In 12 weeks it's gotta take it out of you, especially bearing in mind that it was like -20*C for the first month of his life.

I would really like to keep them together for one more month, to allow him to mature mentally just a little, but if I have to pull him it's good to know that 3 months is doable.


----------



## corinowalk (Apr 26, 2010)

That photo looks like it was photoshopped...though I know it wasn't...LOL

She looks like a Fjord/Belgian/Elephant cross...lol


----------



## corinowalk (Apr 26, 2010)

Chiilaa said:


> If your vet doesn't know, then a - they should be able to tell you who to contact who would know, and b - I am not sure they are the best vet for you.
> 
> Large animal vets would have studied both the reproduction needs and nutritional needs of horses.
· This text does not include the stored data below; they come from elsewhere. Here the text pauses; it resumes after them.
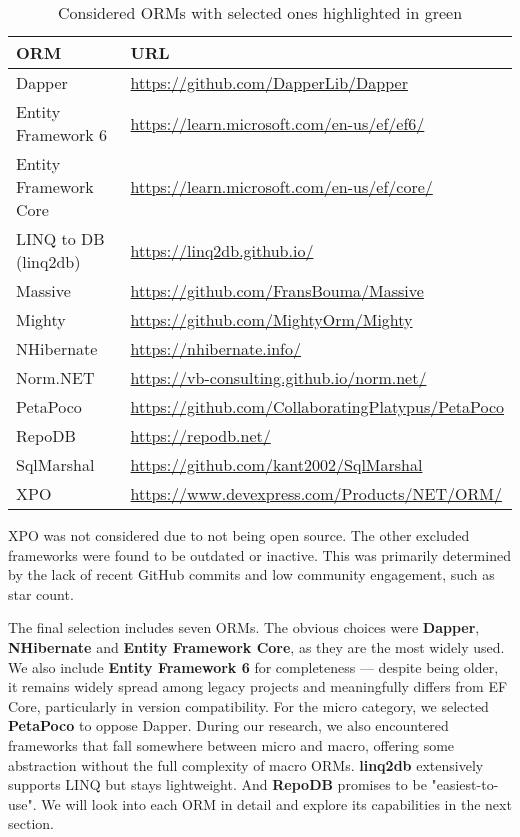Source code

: \begin{table}[h]
\centering
\begin{tabular}{|l|l|}
\hline
\textbf{ORM} & \textbf{URL} \\
\hline
\cellcolor{lightgreen}Dapper & \url{https://github.com/DapperLib/Dapper} \\
\cellcolor{lightgreen}Entity Framework 6 & \url{https://learn.microsoft.com/en-us/ef/ef6/} \\
\cellcolor{lightgreen}Entity Framework Core & \url{https://learn.microsoft.com/en-us/ef/core/} \\
\cellcolor{lightgreen}LINQ to DB (linq2db) & \url{https://linq2db.github.io/} \\
Massive & \url{https://github.com/FransBouma/Massive} \\
Mighty & \url{https://github.com/MightyOrm/Mighty} \\
\cellcolor{lightgreen}NHibernate & \url{https://nhibernate.info/} \\
Norm.NET & \url{https://vb-consulting.github.io/norm.net/} \\
\cellcolor{lightgreen}PetaPoco & \url{https://github.com/CollaboratingPlatypus/PetaPoco} \\
\cellcolor{lightgreen}RepoDB & \url{https://repodb.net/} \\
SqlMarshal & \url{https://github.com/kant2002/SqlMarshal} \\
XPO & \url{https://www.devexpress.com/Products/NET/ORM/} \\
\hline
\end{tabular}
\caption{Considered ORMs with selected ones highlighted in green\label{tab:orm-docs}}
\end{table}

XPO was not considered due to not being open source. The other excluded frameworks were found to be outdated or inactive. This was primarily determined by the lack of recent GitHub commits and low community engagement, such as star count. 

The final selection includes seven ORMs. The obvious choices were \textbf{Dapper}, \textbf{NHibernate} and \textbf{Entity Framework Core}, as they are the most widely used. We also include \textbf{Entity Framework 6} for completeness --- despite being older, it remains widely spread among legacy projects and meaningfully differs from EF Core, particularly in version compatibility. For the micro category, we selected \textbf{PetaPoco} to oppose Dapper. During our research, we also encountered frameworks that fall somewhere between micro and macro, offering some abstraction without the full complexity of macro ORMs. \textbf{linq2db} extensively supports LINQ but stays lightweight. And \textbf{RepoDB} promises to be "easiest-to-use"\cite{RepoDB}. We will look into each ORM in detail and explore its capabilities in the next section.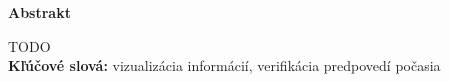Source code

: \begin{Huge}
\textbf{Abstrakt}  \\
\end{Huge}

TODO\\



\textbf{Kľúčové slová:} vizualizácia informácií, verifikácia predpovedí počasia 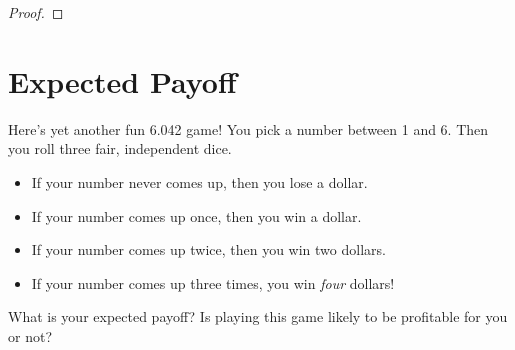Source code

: \documentclass[12pt]{article}
\begin{document}
{\begin{proof}
\end{proof}

\iffalse

\begin{proof} %
\begin{align*}
\ex{R}
  & = \sum_{w \in S} R(w) \cdot \pr{w} & \text{def. of expectation}\\
  & = \sum_{w \in S} R(w) \cdot \paren{\sum_{k=1}^n \pr{w \mid E_k}
  \cdot \pr{E_k}} & \text{Total Probability} \\ & = \sum_{w \in S}
  \sum_{k=1}^n R(w) \cdot \pr{w \mid E_k} \cdot \pr{E_k} & \text{pull
  $R(w)$ into inner sum} \\ & = \sum_{k=1}^n \sum_{w \in S} R(w) \cdot
  \pr{w \mid E_k} \cdot \pr{E_k} & \text{swap sums} \\ & =
  \sum_{k=1}^n \pr{E_k} \cdot \paren{\sum_{w \in S} R(w) \cdot \pr{w
  \mid E_k}} & \text{pull $\pr{E_k}$ out} \\ & = \sum_{k=1}^n \pr{E_k}
  \cdot \ex{R \mid E_k} & \text{def. of cond. expectation}
\end{align*}
\end{proof}
\fi


\newpage
}


\section{Expected Payoff}
Here's yet another fun 6.042 game!  You pick a number between 1 and 6.
Then you roll three fair, independent dice.
%
\begin{itemize}
\item If your number never comes up, then you lose a dollar.
\item If your number comes up once, then you win a dollar.
\item If your number comes up twice, then you win two dollars.
\item If your number comes up three times, you win \textit{four} dollars!
\end{itemize}
%
What is your expected payoff?  Is playing this game likely to be
profitable for you or not?
\end{document}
It will have been part of their degree.


My vet is oldschool. He would probably ask questions like 'how much sweetfeed is she getting'.

I think he is just a monster baby that is putting a tax on a big mare. I wish Indy would come on over...she has lots of experience with LARGE foals and them putting a draw on momma.


----------



## shmurmer4 (Dec 27, 2008)

If she is leaving grain, and not up to weight, maybe it would be good to evaluate the feed(test it for DE, don't rely on the company to do it properly):hay/alfalfa(have this tested also) ratio


----------



## smrobs (Jul 30, 2008)

I have the solution... Stewie needs to come down here and live with Rafe and Taz .
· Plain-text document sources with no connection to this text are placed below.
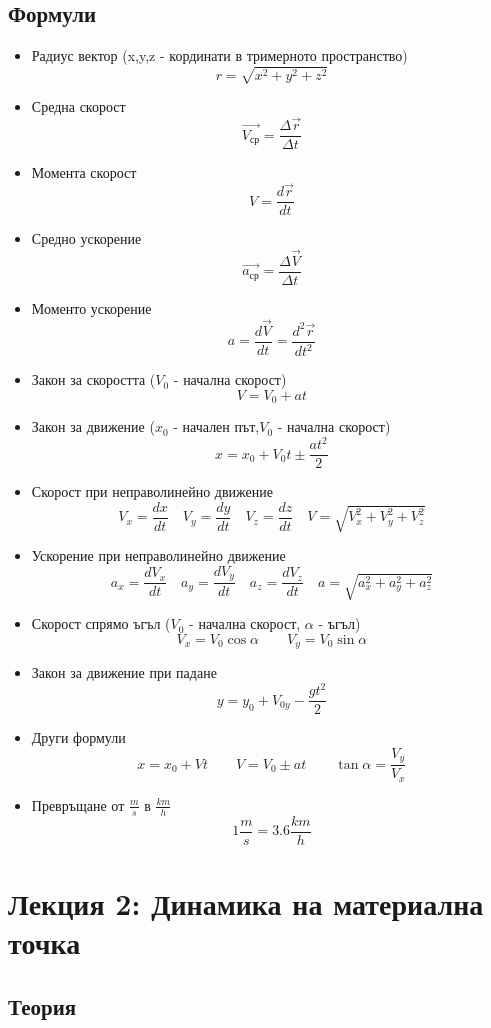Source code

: \documentclass[fleqn, 12pt]{article}
\theoremstyle{definition}
\begin{document}
\newpage
\subsection{Формули}

\begin{itemize}
\item Радиус вектор (x,y,z - кординати в тримерното пространство)
$$r= \sqrt{x^2 + y^2 + z^2}$$
\item Средна скорост
$$\vec{V_{\text{ср}}} = \frac{\Delta \vec{r}}{\Delta t}$$
\item Момента скорост
$$V = \frac{d\vec{r}}{dt}$$
\item Средно ускорение
$$\vec{a_{\text{ср}}} = \frac{\Delta \vec{V}}{\Delta t} $$
\item Моменто ускорение
$$a = \frac{d\vec{V}}{dt} = \frac{d^2 \vec{r}}{dt^2}$$
\item Закон за скоростта ($V_0$ - начална скорост)
$$V = V_0 + at$$
\item Закон за движение ($x_0$ - начален път,$V_0$ - начална скорост)
$$x = x_0 + V_0t \pm \frac{at^2}{2}$$
\item Скорост при неправолинейно движение
$$V_x = \frac{dx}{dt} \quad V_y = \frac{dy}{dt} \quad V_z = \frac{dz}{dt} \quad V = \sqrt{V_x^2 + V_y^2 + V_z^2}$$
\item Ускорение при неправолинейно движение
$$a_x = \frac{dV_x}{dt} \quad a_y = \frac{dV_y}{dt} \quad a_z = \frac{dV_z}{dt}  \quad a = \sqrt{a_x^2 + a_y^2 + a_z^2}$$
\item Скорост спрямо ъгъл ($V_0$ - начална скорост, $\alpha$ - ъгъл)
$$V_x = V_0 \cos \alpha \qquad V_y = V_0 \sin \alpha$$
\item Закон за движение при падане
$$y = y_0 + V_{0y} - \frac{gt^2}{2} $$
\item Други формули
$$x = x_0 + Vt \qquad V = V_0 \pm at \qquad \tan \alpha = \frac{V_y}{V_x}$$
\item Превръщане от $\frac{m}{s}$ в $\frac{km}{h}$ 
$$1 \frac{m}{s} = 3.6 \frac{km}{h}$$
\end{itemize}

\newpage
\section{Лекция 2: Динамика на материална точка}

\subsection{Теория}
\end{document}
I think you would be okay weaning him now. Taz was weaned at around 4 months and his momma had been dry for some time before that. Other than being a little bit dinky (which I don't think Stewie is at risk of ending up:lol, he's perfectly healthy.


----------



## cakemom (Jul 4, 2010)

I already told you, that baby is mine.
_Posted via Mobile Device_


----------



## Golden Horse (Feb 20, 2010)

Hey, don't fight over him, just send sealed bids, wave enough dollars at me and he is yours at weaning.

Corin, that sounds like my vet to, bless him, round here they are cow vets who look at horses as some sort of odd shaped bovine, the University maybe much more useful.

Shmurmer, she only ever leaves the last mouthful, or just doesn't lick the bowl clean, tells me that physically she is eating all she can, so I need to pack more calories into the volume that she is getting.

I'm truly hoping that being out on green grass will help, both because Stewie will be getting more of his needs met by grass, and because it will help Bert hold her weight.


----------



## Indyhorse (Dec 3, 2009)

Sorry to be so late to this thread, been offline most the day, but yes, this is something I have firsthand experience with. I have not read all the replies so I apologize if I am re-stating what someone else already said.

I've raised two huge foals out of my mare Freyja (neither of which I bred.) The first one - Finn, who was already huge, as a foal, was at heels when I got her. She came to me in very bad shape, and in interest of getting her in better health the vet recommended weaning Finn at 4 months old - which I did. She was also eating a pretty large amount of feed, at the time she was getting fed 3x per day - roughly about 5 qts feed and probably 4-5 lbs soaked beetpulp per feeding, plus a cup of corn oil. (this is what she is on now, too, BTW, but only 2x a day now) By the time Finn was 6 months old, she was starting to look very good.

Unfortunately (and totally my mistake) I didn't have her checked and didn't know she was bred back to the stallion (Finn's sire) when I got her, and didn't know she was bred until she was nearly 7 months along. So in April of last year along came Fiona, pretty much taking away all the progress I had made with Freyja with her. I did let Fiona nurse until 6 months, I probably should have weaned her at 4 months like I did with Finn as I have found Freyja has had more difficulty recovering and hanging on to the weight this time around. But I hope once she gets up to speed she will be in much better shape - finally not pregnant and/or nursing for the first time since I got her. And I don't think it hurt either foal - Finn at 25 months is 16.2 hh and Fiona, at 13 months is 15.1 hh!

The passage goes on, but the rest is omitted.